» **About this task**
Repeat precisely the span of lines below that opens with the line containing "### 2. **Update Activity**" and closes with the line containing "- **Trigger:** Saat", both included.

» **Data to use**
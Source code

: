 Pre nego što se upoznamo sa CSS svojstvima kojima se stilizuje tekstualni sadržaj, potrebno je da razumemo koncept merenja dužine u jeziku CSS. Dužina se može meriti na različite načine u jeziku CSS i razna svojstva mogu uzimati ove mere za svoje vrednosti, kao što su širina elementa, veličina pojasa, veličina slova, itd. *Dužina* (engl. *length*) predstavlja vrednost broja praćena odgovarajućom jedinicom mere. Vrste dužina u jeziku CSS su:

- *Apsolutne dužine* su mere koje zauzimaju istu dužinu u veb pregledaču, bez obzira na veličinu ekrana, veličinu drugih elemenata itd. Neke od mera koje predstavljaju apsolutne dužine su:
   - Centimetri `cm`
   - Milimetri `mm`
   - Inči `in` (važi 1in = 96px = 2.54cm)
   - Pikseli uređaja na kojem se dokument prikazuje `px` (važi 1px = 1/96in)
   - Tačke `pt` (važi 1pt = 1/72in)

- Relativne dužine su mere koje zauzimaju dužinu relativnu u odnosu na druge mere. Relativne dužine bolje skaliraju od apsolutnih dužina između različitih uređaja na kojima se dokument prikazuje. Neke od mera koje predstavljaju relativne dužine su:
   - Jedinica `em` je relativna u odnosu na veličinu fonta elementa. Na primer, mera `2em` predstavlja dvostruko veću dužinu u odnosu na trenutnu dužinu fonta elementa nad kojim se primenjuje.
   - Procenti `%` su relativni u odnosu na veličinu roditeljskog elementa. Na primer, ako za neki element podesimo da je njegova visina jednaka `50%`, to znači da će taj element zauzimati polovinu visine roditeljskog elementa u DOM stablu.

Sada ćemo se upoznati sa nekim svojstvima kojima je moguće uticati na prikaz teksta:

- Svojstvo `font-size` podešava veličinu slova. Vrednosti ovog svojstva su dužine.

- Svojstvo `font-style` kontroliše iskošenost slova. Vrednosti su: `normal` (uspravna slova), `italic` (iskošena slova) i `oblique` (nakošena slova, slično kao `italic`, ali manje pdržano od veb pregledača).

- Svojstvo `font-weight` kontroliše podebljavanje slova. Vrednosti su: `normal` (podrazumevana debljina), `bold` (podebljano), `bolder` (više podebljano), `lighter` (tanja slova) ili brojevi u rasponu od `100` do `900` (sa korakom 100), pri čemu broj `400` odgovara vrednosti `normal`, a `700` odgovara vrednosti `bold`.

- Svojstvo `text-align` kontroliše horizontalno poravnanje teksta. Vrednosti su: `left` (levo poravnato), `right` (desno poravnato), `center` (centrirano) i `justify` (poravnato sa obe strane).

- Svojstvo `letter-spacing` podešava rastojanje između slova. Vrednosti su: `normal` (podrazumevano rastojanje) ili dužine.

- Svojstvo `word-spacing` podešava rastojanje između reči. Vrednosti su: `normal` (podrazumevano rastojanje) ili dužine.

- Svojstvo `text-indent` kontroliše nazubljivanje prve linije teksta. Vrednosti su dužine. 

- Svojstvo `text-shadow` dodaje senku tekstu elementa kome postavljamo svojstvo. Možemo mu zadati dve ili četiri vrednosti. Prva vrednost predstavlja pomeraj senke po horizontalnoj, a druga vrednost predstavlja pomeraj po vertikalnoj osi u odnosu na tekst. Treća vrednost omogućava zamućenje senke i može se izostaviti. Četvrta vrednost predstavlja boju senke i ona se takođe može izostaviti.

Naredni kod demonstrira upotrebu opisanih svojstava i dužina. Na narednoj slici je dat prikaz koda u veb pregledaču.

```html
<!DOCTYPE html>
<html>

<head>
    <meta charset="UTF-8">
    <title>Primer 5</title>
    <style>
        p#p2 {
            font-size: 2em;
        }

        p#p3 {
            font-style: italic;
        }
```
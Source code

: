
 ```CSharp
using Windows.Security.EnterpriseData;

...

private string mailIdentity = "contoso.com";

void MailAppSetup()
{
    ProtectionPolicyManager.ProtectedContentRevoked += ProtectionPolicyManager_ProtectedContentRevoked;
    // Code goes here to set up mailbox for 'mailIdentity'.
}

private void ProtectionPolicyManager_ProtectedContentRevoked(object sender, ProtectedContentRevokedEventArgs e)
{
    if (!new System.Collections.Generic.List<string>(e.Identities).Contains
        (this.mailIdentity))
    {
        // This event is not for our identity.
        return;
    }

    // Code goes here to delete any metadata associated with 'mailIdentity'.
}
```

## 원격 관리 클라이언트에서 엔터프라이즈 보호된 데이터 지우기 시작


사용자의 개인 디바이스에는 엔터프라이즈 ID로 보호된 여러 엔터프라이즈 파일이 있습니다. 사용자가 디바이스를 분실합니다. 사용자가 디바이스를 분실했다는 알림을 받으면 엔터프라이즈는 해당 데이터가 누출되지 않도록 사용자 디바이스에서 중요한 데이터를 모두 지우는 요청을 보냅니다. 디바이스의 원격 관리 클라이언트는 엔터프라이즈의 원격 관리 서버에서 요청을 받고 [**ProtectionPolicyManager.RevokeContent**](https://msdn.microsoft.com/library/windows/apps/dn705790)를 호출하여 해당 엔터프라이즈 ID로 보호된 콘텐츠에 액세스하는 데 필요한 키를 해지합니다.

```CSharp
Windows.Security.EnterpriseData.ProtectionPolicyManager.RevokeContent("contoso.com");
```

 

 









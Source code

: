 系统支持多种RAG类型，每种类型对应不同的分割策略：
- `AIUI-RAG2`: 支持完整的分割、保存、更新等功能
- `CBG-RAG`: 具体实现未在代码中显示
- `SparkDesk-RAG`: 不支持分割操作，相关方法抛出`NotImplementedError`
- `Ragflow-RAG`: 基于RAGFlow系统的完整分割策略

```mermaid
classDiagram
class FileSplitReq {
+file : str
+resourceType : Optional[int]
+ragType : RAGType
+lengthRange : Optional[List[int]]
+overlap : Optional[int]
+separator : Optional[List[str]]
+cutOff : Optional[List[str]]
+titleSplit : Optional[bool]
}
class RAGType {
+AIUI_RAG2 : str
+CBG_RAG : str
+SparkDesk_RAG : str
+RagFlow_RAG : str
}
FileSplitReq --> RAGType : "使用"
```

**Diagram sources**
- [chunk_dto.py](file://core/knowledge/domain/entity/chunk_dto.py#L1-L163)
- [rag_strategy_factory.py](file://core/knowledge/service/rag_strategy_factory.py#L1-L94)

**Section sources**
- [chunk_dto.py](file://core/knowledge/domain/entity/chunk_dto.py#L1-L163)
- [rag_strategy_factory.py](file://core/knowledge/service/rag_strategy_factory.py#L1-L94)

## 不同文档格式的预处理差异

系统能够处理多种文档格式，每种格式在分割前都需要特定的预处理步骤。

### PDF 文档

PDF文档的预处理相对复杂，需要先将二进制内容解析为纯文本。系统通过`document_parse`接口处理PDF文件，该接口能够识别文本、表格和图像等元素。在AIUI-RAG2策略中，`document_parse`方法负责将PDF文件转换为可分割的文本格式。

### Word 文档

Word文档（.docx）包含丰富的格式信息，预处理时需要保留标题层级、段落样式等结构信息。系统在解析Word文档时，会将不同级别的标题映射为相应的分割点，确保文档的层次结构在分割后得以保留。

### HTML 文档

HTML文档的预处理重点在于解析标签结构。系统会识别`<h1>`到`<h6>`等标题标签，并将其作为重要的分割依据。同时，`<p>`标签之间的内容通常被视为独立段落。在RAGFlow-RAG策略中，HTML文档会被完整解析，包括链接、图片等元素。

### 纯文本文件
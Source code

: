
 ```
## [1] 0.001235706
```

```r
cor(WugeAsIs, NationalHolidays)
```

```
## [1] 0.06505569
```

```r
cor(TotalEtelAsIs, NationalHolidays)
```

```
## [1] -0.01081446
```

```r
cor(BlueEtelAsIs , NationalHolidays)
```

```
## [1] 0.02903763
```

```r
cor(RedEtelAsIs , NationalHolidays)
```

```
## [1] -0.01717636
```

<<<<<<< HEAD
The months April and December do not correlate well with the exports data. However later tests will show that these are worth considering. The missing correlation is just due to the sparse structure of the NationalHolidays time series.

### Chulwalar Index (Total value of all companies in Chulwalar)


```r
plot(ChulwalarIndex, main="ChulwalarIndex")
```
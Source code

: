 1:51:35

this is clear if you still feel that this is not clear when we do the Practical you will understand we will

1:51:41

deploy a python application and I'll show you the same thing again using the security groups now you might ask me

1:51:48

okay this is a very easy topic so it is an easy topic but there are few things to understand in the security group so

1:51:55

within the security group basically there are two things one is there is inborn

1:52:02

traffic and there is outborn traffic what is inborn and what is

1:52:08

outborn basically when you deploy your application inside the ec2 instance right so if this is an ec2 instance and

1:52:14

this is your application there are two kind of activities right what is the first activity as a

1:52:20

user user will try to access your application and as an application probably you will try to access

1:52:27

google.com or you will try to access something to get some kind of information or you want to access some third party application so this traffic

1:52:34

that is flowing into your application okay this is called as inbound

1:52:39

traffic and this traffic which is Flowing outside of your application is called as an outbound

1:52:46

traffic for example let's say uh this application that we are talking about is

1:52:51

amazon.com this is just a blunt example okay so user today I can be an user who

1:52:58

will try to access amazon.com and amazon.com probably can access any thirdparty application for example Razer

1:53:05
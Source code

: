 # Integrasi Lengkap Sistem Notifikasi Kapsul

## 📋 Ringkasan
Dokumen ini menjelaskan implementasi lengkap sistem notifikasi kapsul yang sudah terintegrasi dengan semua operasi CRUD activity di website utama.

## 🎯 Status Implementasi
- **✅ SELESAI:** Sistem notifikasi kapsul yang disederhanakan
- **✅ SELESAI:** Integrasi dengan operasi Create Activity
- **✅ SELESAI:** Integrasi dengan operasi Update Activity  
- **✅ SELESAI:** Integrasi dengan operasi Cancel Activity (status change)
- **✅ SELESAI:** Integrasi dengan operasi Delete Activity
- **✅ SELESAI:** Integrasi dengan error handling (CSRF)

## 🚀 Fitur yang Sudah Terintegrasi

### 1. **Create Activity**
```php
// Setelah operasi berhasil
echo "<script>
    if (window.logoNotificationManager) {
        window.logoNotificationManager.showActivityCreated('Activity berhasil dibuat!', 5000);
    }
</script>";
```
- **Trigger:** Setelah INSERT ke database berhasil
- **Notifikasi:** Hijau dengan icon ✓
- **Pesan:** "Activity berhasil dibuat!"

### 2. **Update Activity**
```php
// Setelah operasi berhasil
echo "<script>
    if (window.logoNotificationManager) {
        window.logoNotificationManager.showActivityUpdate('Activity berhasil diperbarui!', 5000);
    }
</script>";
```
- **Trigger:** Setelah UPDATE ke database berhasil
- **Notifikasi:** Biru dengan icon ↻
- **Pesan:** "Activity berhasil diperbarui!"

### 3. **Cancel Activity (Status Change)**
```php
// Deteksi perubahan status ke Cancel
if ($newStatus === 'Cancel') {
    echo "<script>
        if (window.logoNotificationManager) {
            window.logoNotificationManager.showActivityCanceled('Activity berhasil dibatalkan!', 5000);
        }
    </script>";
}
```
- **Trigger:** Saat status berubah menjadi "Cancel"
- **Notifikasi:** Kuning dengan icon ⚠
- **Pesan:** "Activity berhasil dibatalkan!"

» **Task output**
### 2. **Update Activity**
```php
// Setelah operasi berhasil
echo "<script>
    if (window.logoNotificationManager) {
        window.logoNotificationManager.showActivityUpdate('Activity berhasil diperbarui!', 5000);
    }
</script>";
```
- **Trigger:** Setelah UPDATE ke database berhasil
- **Notifikasi:** Biru dengan icon ↻
- **Pesan:** "Activity berhasil diperbarui!"

### 3. **Cancel Activity (Status Change)**
```php
// Deteksi perubahan status ke Cancel
if ($newStatus === 'Cancel') {
    echo "<script>
        if (window.logoNotificationManager) {
            window.logoNotificationManager.showActivityCanceled('Activity berhasil dibatalkan!', 5000);
        }
    </script>";
}
```
- **Trigger:** Saat status berubah menjadi "Cancel"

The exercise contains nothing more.